* About this exercise: Transcribe verbatim every line from the line containing "#### [拼多多黄峥财富超越马云 成中国第二富豪(图)](../pages/p5/937322.md?t=06240931)" to the end of the entries, including both endpoints. Output nothing beyond those lines.

(Saved entries)
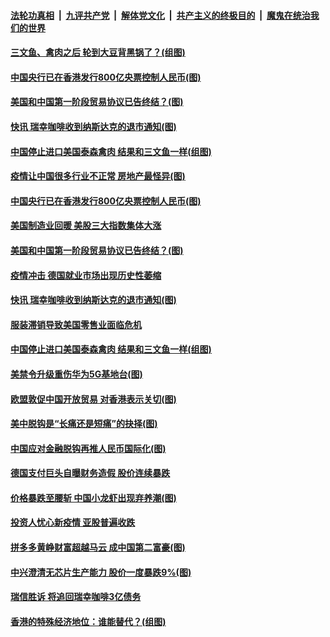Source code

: ####  [法轮功真相](../../../../basic/blob/master/README.md?t=06240931) &nbsp;|&nbsp; [九评共产党](../../../../9ping.md/blob/master/README.md?t=06240931) &nbsp;|&nbsp; [解体党文化](../../../../jtdwh.md/blob/master/README.md?t=06240931)  &nbsp;|&nbsp; [共产主义的终极目的](../../../../gczydzjmd.md/blob/master/README.md?t=06240931) &nbsp;|&nbsp; [魔鬼在统治我们的世界](../../../../mgztzwmdsj.md/blob/master/README.md?t=06240931) 

#### [三文鱼、禽肉之后 轮到大豆背黑锅了？(组图)](../pages/p5/937480.md?t=06240931) 

#### [中国央行已在香港发行800亿央票控制人民币(图)](../pages/p5/937478.md?t=06240931) 

#### [美国和中国第一阶段贸易协议已告终结？(图)](../pages/p5/937467.md?t=06240931) 

#### [快讯 瑞幸咖啡收到纳斯达克的退市通知(图)](../pages/p5/937459.md?t=06240931) 

#### [中国停止进口美国泰森禽肉 结果和三文鱼一样(组图)](../pages/p5/937379.md?t=06240931) 


#### [疫情让中国很多行业不正常 房地产最怪异(图)](../pages/p5/937485.md?t=06240931) 

#### [中国央行已在香港发行800亿央票控制人民币(图)](../pages/p5/937478.md?t=06240931) 

#### [美国制造业回暖 美股三大指数集体大涨](../pages/p5/937475.md?t=06240931) 

#### [美国和中国第一阶段贸易协议已告终结？(图)](../pages/p5/937467.md?t=06240931) 

#### [疫情冲击 德国就业市场出现历史性萎缩](../pages/p5/937462.md?t=06240931) 

#### [快讯 瑞幸咖啡收到纳斯达克的退市通知(图)](../pages/p5/937459.md?t=06240931) 

#### [服装滞销导致美国零售业面临危机](../pages/p5/937458.md?t=06240931) 

#### [中国停止进口美国泰森禽肉 结果和三文鱼一样(组图)](../pages/p5/937379.md?t=06240931) 

#### [美禁令升级重伤华为5G基地台(图)](../pages/p5/937393.md?t=06240931) 


#### [欧盟敦促中国开放贸易 对香港表示关切(图)](../pages/p5/937388.md?t=06240931) 

#### [美中脱钩是“长痛还是短痛”的抉择(图)](../pages/p5/937387.md?t=06240931) 

#### [中国应对金融脱钩再推人民币国际化(图)](../pages/p5/937352.md?t=06240931) 

#### [德国支付巨头自曝财务造假 股价连续暴跌](../pages/p5/937367.md?t=06240931) 

#### [价格暴跌至腰斩 中国小龙虾出现弃养潮(图)](../pages/p5/937349.md?t=06240931) 

#### [投资人忧心新疫情 亚股普遍收跌](../pages/p5/937344.md?t=06240931) 

#### [拼多多黄峥财富超越马云 成中国第二富豪(图)](../pages/p5/937322.md?t=06240931) 

#### [中兴澄清无芯片生产能力 股价一度暴跌9%(图)](../pages/p5/937321.md?t=06240931) 

#### [瑞信胜诉 将追回瑞幸咖啡3亿债务](../pages/p5/937306.md?t=06240931) 

#### [香港的特殊经济地位：谁能替代？(组图)](../pages/p5/937301.md?t=06240931)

* Response:
#### [拼多多黄峥财富超越马云 成中国第二富豪(图)](../pages/p5/937322.md?t=06240931) 

#### [中兴澄清无芯片生产能力 股价一度暴跌9%(图)](../pages/p5/937321.md?t=06240931) 

#### [瑞信胜诉 将追回瑞幸咖啡3亿债务](../pages/p5/937306.md?t=06240931) 

#### [香港的特殊经济地位：谁能替代？(组图)](../pages/p5/937301.md?t=06240931)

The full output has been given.